- Exercise details -
Transcribe the listing word for word, beginning at its first line and ending at the line containing "a Var's UnionAll"; omit the pictures.

[Start of section]

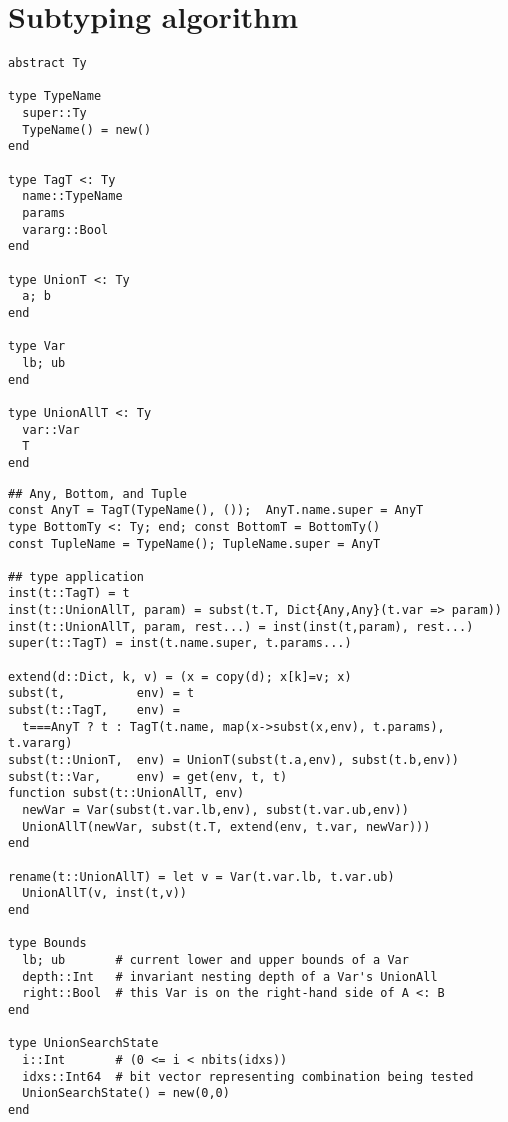 \chapter{Subtyping algorithm}

\begin{singlespace}
\begin{multicols}{2}
\begin{lstlisting}[style=customjulia]
abstract Ty

type TypeName
  super::Ty
  TypeName() = new()
end

type TagT <: Ty
  name::TypeName
  params
  vararg::Bool
end

type UnionT <: Ty
  a; b
end

type Var
  lb; ub
end

type UnionAllT <: Ty
  var::Var
  T
end
\end{lstlisting}
\end{multicols}

\vspace{-3ex}
\begin{lstlisting}[style=customjulia]
## Any, Bottom, and Tuple
const AnyT = TagT(TypeName(), ());  AnyT.name.super = AnyT
type BottomTy <: Ty; end; const BottomT = BottomTy()
const TupleName = TypeName(); TupleName.super = AnyT

## type application
inst(t::TagT) = t
inst(t::UnionAllT, param) = subst(t.T, Dict{Any,Any}(t.var => param))
inst(t::UnionAllT, param, rest...) = inst(inst(t,param), rest...)
super(t::TagT) = inst(t.name.super, t.params...)

extend(d::Dict, k, v) = (x = copy(d); x[k]=v; x)
subst(t,          env) = t
subst(t::TagT,    env) =
  t===AnyT ? t : TagT(t.name, map(x->subst(x,env), t.params), t.vararg)
subst(t::UnionT,  env) = UnionT(subst(t.a,env), subst(t.b,env))
subst(t::Var,     env) = get(env, t, t)
function subst(t::UnionAllT, env)
  newVar = Var(subst(t.var.lb,env), subst(t.var.ub,env))
  UnionAllT(newVar, subst(t.T, extend(env, t.var, newVar)))
end

rename(t::UnionAllT) = let v = Var(t.var.lb, t.var.ub)
  UnionAllT(v, inst(t,v))
end

type Bounds
  lb; ub       # current lower and upper bounds of a Var
  depth::Int   # invariant nesting depth of a Var's UnionAll
  right::Bool  # this Var is on the right-hand side of A <: B
end

type UnionSearchState
  i::Int       # (0 <= i < nbits(idxs))
  idxs::Int64  # bit vector representing combination being tested
  UnionSearchState() = new(0,0)
end


\end{lstlisting}
\end{singlespace}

[End of section]

- Exercise result -
 \chapter{Subtyping algorithm}

\begin{singlespace}
\begin{multicols}{2}
\begin{lstlisting}[style=customjulia]
abstract Ty

type TypeName
  super::Ty
  TypeName() = new()
end

type TagT <: Ty
  name::TypeName
  params
  vararg::Bool
end

type UnionT <: Ty
  a; b
end

type Var
  lb; ub
end

type UnionAllT <: Ty
  var::Var
  T
end
\end{lstlisting}
\end{multicols}

\vspace{-3ex}
\begin{lstlisting}[style=customjulia]
## Any, Bottom, and Tuple
const AnyT = TagT(TypeName(), ());  AnyT.name.super = AnyT
type BottomTy <: Ty; end; const BottomT = BottomTy()
const TupleName = TypeName(); TupleName.super = AnyT

## type application
inst(t::TagT) = t
inst(t::UnionAllT, param) = subst(t.T, Dict{Any,Any}(t.var => param))
inst(t::UnionAllT, param, rest...) = inst(inst(t,param), rest...)
super(t::TagT) = inst(t.name.super, t.params...)

extend(d::Dict, k, v) = (x = copy(d); x[k]=v; x)
subst(t,          env) = t
subst(t::TagT,    env) =
  t===AnyT ? t : TagT(t.name, map(x->subst(x,env), t.params), t.vararg)
subst(t::UnionT,  env) = UnionT(subst(t.a,env), subst(t.b,env))
subst(t::Var,     env) = get(env, t, t)
function subst(t::UnionAllT, env)
  newVar = Var(subst(t.var.lb,env), subst(t.var.ub,env))
  UnionAllT(newVar, subst(t.T, extend(env, t.var, newVar)))
end

rename(t::UnionAllT) = let v = Var(t.var.lb, t.var.ub)
  UnionAllT(v, inst(t,v))
end

type Bounds
  lb; ub       # current lower and upper bounds of a Var
  depth::Int   # invariant nesting depth of a Var's UnionAll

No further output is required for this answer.